3. You can read more by Googling "RDBMS Windowing functions" - or just click here: http://google.com/?q=RDBMS+windowing+functions


Quick intro to Windowing in SQL (Apologies to all, the following is NOT for SQLite [yet]):

Say I have a list of students in three classrooms and their test scores, and I would like to show the listing ranked by their scores, per class.

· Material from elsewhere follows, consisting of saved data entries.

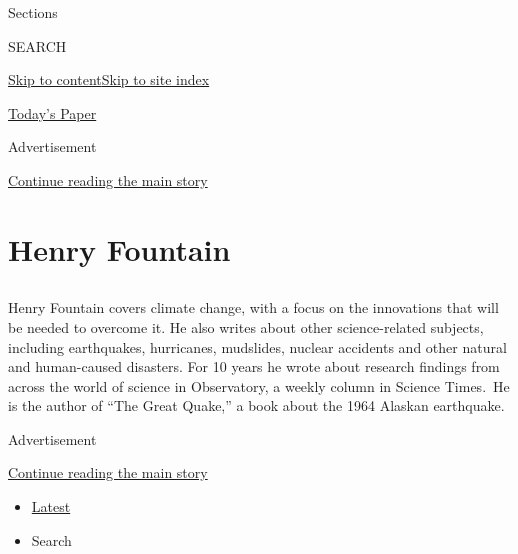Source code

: Sections

SEARCH

\protect\hyperlink{site-content}{Skip to
content}\protect\hyperlink{site-index}{Skip to site index}

\href{https://myaccount.nytimes3xbfgragh.onion/auth/login?response_type=cookie\&client_id=vi}{}

\href{https://www.nytimes3xbfgragh.onion/section/todayspaper}{Today's
Paper}

Advertisement

\protect\hyperlink{after-top}{Continue reading the main story}

\hypertarget{henry-fountain}{%
\section{Henry Fountain}\label{henry-fountain}}

\subsection{}

Henry Fountain covers climate change, with a focus on the innovations
that will be needed to overcome it. He also writes about other
science-related subjects, including earthquakes, hurricanes, mudslides,
nuclear accidents and other natural and human-caused disasters. For 10
years he wrote about research findings from across the world of science
in Observatory, a weekly column in Science Times.~He is the author of
``The Great Quake,'' a book about the 1964 Alaskan earthquake.

Advertisement

\protect\hyperlink{after-mid1}{Continue reading the main story}

\begin{itemize}
\tightlist
\item
  \protect\hyperlink{stream-panel}{Latest}
\item
  Search
\end{itemize}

Sorting makes part of the problem easy:

SELECT class, student, score
  FROM students
 ORDER BY class, student, score DESC
;  -- This works in SQLite

This might produce a list like:

class, student, score
A5, Ann,     94
A5, Able,    88
A5, Adrian,  67
B5, James,   92
B5, Jenny,   88
B5, John,    87
B5, Joan,    74
C5, Sloan,   98
C5, Sean,    79

Now a common thing is to want to put a rank integer number in front of every classmate so it is easy to see position, like this (spaced for legibility only):

rank, class, student, score
1, A5, Ann,     94
2, A5, Able,    88
3, A5, Adrian,  67

1, B5, James,   92
2, B5, Jenny,   88
3, B5, John,    87
4, B5, Joan,    74

1, C5, Sloan,   98
2, C5, Sean,    79

And for that the query will have to produce the whole list (no overall grouping) but then group these students by "class" to figure out the rank within every class "window" of the  larger query.

You could say in English: We need to show the RANK *over* every window (aka "set of records") that is *partitioned by* the "class" field, where the rank within each "class" is determined by the value of the "score" field in a *descending order*.  That's easy enough to understand (I hope!).

All that remains is to translate that to SQL. Looking at the English phrase above and the SQL below should quickly clarify how it all fits together:

SELECT RANK() OVER (PARTITION BY class ORDER BY score DESC) as rank, class, student, score
  FROM students
 ORDER BY class, student, score DESC
;  -- This example is MSSQL format


If you don't care about the rank, and simply wish to number the rows in some order (student name for example), you could opt for something like:

SELECT ROW_NUMBER() OVER (PARTITION BY class ORDER BY student) as student_no, class, student, score
  FROM students
 ORDER BY class, student
;  -- MSSQL again

which will output this:

student_no, class, student, score
1, A5, Able,    88
2, A5, Adrian,  67
3, A5, Ann,     94
1, B5, James,   92
2, B5, Jenny,   88
3, B5, Joan,    74
4, B5, John,    87
1, C5, Sean,    79
2, C5, Sloan,   98

Of course the aggregate doesn't need to be a rank or row number, it can simply be a count() or Avg() or any aggregate function you fancy.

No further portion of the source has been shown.